All school year I have been emailing my colleagues about the website Newsela.com. When I was introduced to at the beginning of the school I instantly saw how beneficial this tool could be.
Benefits:
- Students reading for comprehension online
- Students can annotate
- Students reading current events
- A class is able to read the same article on different Lexile levels
- Instant feedback quiz after reading
- Teachers can grade and comment on students’ open-ended responses
- No need for emails to create accounts
- Reports come back to the teacher
- Class averages
- Students can be assigned work
- If you are a GAFE school teachers and students can sign in through Google
My colleagues read my emails and listened to me rave about this website but I never saw or heard of anyone using it. Finally I went and created classes for all third and fourth graders. Students read and article and took the quiz in the computer lab. Teachers were thrilled. 7/8 teachers admitted they would now use Newsela in their classrooms. A great of example of how we learn by doing.
What I have learned about Newsela since using it:
- They have great quick-start guides
- Students can be assigned to retake a quiz
- Teachers can sign up for daily “articles of the day” emails (These are great!)
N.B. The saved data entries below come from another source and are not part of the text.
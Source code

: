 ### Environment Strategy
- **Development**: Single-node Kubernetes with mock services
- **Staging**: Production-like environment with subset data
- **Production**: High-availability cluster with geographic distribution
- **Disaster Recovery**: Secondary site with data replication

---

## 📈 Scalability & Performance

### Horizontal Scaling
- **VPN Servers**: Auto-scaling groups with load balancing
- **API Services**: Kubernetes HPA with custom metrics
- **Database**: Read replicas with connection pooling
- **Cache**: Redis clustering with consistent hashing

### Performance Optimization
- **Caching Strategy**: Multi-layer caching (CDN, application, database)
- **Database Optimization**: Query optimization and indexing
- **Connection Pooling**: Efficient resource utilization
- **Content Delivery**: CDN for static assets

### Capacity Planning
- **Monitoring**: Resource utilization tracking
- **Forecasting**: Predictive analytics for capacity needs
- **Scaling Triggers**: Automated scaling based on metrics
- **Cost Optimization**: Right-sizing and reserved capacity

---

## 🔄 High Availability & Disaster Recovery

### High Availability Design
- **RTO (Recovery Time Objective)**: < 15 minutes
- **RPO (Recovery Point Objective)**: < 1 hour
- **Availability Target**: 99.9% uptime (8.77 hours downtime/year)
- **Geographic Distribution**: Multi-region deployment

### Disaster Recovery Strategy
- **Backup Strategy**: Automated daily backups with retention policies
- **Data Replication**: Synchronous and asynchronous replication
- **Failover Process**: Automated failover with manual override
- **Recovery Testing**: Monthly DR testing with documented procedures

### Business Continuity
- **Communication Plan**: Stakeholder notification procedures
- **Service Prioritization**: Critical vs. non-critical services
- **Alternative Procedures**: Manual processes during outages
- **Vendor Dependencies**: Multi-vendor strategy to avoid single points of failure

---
- Pro version- Teachers can download quiz data (put it into Excel/Sheets)
- Pro version- allows you the teacher to see the students’ annotations and vice-versa
- Pro version- Teachers can track student and class progress against Common Core standards
- Pro version- Teachers can sign up for weekly Insights emails
The problem I’ve come across is that students can access all articles. Currently I work with K-4 and some of the articles, specifically in the “War & Peace” section are not appropriate.
Another problem, when I first when to demonstrate how to take a quiz, as a teacher it shows the answers. (The first time doesn’t count, right?)